» **Work to complete**
Throughout the entries below, report every line where "title" is found.

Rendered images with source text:
◆ ◆ ◆ ◆ ◆ ◆ ◆
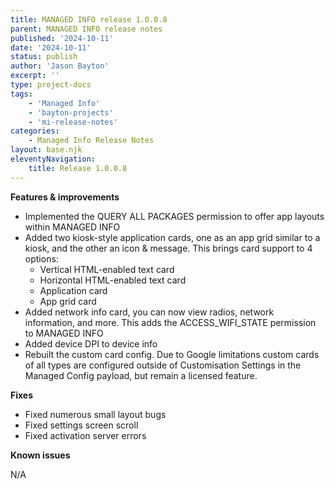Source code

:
 ```yaml
---
title: MANAGED INFO release 1.0.0.8
parent: MANAGED INFO release notes
published: '2024-10-11'
date: '2024-10-11'
status: publish
author: 'Jason Bayton'
excerpt: ''
type: project-docs
tags: 
    - 'Managed Info'
    - 'bayton-projects'
    - 'mi-release-notes'
categories: 
    - Managed Info Release Notes
layout: base.njk
eleventyNavigation: 
    title: Release 1.0.0.8
---
```


**Features & improvements**

- Implemented the QUERY ALL PACKAGES permission to offer app layouts within MANAGED INFO
- Added two kiosk-style application cards, one as an app grid similar to a kiosk, and the other an icon & message. This brings card support to 4 options:
  - Vertical HTML-enabled text card
  - Horizontal HTML-enabled text card
  - Application card
  - App grid card
- Added network info card, you can now view radios, network information, and more. This adds the ACCESS_WIFI_STATE permission to MANAGED INFO
- Added device DPI to device info 
- Rebuilt the custom card config. Due to Google limitations custom cards of all types are configured outside of Customisation Settings in the Managed Config payload, but remain a licensed feature.
 
**Fixes**

- Fixed numerous small layout bugs
- Fixed settings screen scroll
- Fixed activation server errors

**Known issues**

N/A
◆ ◆ ◆ ◆ ◆ ◆ ◆
» **Task answer**
title: MANAGED INFO release 1.0.0.8
    title: Release 1.0.0.8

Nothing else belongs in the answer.